Indulgence doesn’t come cheaply

Barossa Valley winemaker Steve Kurtz… sells all the wines he makes.

“It was a very indulgent week, two wine events within three days of each other at a total cost of just under $300,” writes wine columnist RICHARD CALVER. 

The proximity of the events enabled me and mate Tom, who also went to both, to evaluate a number of big reds produced by the Barossa in SA and those from the Rutherglen region in Victoria. It was a Kurtz wines (Barossa) dinner versus a Warrabilla (Rutherglen) lunch. 

Richard Calver.

I hope that I bring an objective stance to the evaluation or at least consistency in my wine prejudices. The best way to do that, I reckon, is to talk about my two favourite wines from each winery rather than create pointless conflict where none exists, as my favourite offerings were from different years and featured different varietals/blends. 

I like the big bold reds that these regions produce; the shiraz-dominant, teeth-staining, gripping reds that are bold on the palate and thick with alcohol and complexity, that most often need to be cellared for maximum enjoyment after five to 10 years. 

They match well with meat dishes and are good winter drinking. They are usually grown in our hotter climes, just like the Barossa and Rutherglen. 

In contrast is the trend to lighter reds both in style and in alcohol content and the rush to purchase for immediate consumption. 

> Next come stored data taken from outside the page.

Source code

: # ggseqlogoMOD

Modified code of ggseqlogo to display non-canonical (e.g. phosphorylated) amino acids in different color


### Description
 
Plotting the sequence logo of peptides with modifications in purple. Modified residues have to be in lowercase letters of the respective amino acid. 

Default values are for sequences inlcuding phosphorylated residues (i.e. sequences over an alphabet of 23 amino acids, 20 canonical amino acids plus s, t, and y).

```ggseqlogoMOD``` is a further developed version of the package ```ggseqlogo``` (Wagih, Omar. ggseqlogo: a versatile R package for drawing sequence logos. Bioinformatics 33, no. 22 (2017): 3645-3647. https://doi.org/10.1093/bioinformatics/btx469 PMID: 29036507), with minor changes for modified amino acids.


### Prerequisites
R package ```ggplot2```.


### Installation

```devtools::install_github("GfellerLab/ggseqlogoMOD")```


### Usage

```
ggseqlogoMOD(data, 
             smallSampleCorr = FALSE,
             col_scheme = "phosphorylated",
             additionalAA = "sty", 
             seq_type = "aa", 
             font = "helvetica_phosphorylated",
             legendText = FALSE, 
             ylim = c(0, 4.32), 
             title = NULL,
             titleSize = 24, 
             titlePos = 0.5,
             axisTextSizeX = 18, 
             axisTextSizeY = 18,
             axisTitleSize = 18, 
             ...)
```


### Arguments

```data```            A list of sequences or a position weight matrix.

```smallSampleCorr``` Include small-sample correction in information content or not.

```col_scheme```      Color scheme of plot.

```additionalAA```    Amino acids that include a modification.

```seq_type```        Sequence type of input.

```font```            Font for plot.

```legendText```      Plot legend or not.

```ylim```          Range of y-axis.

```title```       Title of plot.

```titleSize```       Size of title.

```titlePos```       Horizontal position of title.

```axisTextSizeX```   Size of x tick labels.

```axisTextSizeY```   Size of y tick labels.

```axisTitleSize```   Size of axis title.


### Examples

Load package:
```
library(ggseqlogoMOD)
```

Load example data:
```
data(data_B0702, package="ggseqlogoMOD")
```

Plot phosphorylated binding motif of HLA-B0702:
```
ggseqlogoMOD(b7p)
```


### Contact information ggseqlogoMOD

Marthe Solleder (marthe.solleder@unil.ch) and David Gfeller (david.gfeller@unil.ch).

Despite the trend to lighter reds, such as pinot noir (5 per cent of Australia’s wine consumption by volume in 2022), there is still a strong following for quality, bold reds, as is evident from Warrabilla attracting more than 100 people to the lunch at the Boat House and announcing that they have people who have belonged to their wine club for more than 20 years. 

The Kurtz winery has a smaller production, but Steve Kurtz sells all the wines he makes, as he told us at the dinner at Gryphons in Griffith. 

My two favourite Kurtz wines were first the 2019 Boundary Row GSM, a blend of grenache, shiraz and mourvèdre. 

This is a bold wine at 15 per cent alcohol by volume and it has developed wonderfully over four years with cellaring bestowing depth of flavour, still fruit forward with blackberry prevailing and the alcohol not knocking out any of the brightness of the fruit. 

The second and the darling of the evening was a 2008 Lunar Block Shiraz (14.5 per cent alcohol by volume) that Steve told us he had opened at five o’clock that afternoon (it was served around four hours later). It was liquid velvet, the reward of patience, the fruit flavours not dissipated, remarkably balanced and delicious. There are no more in the cellar unfortunately. 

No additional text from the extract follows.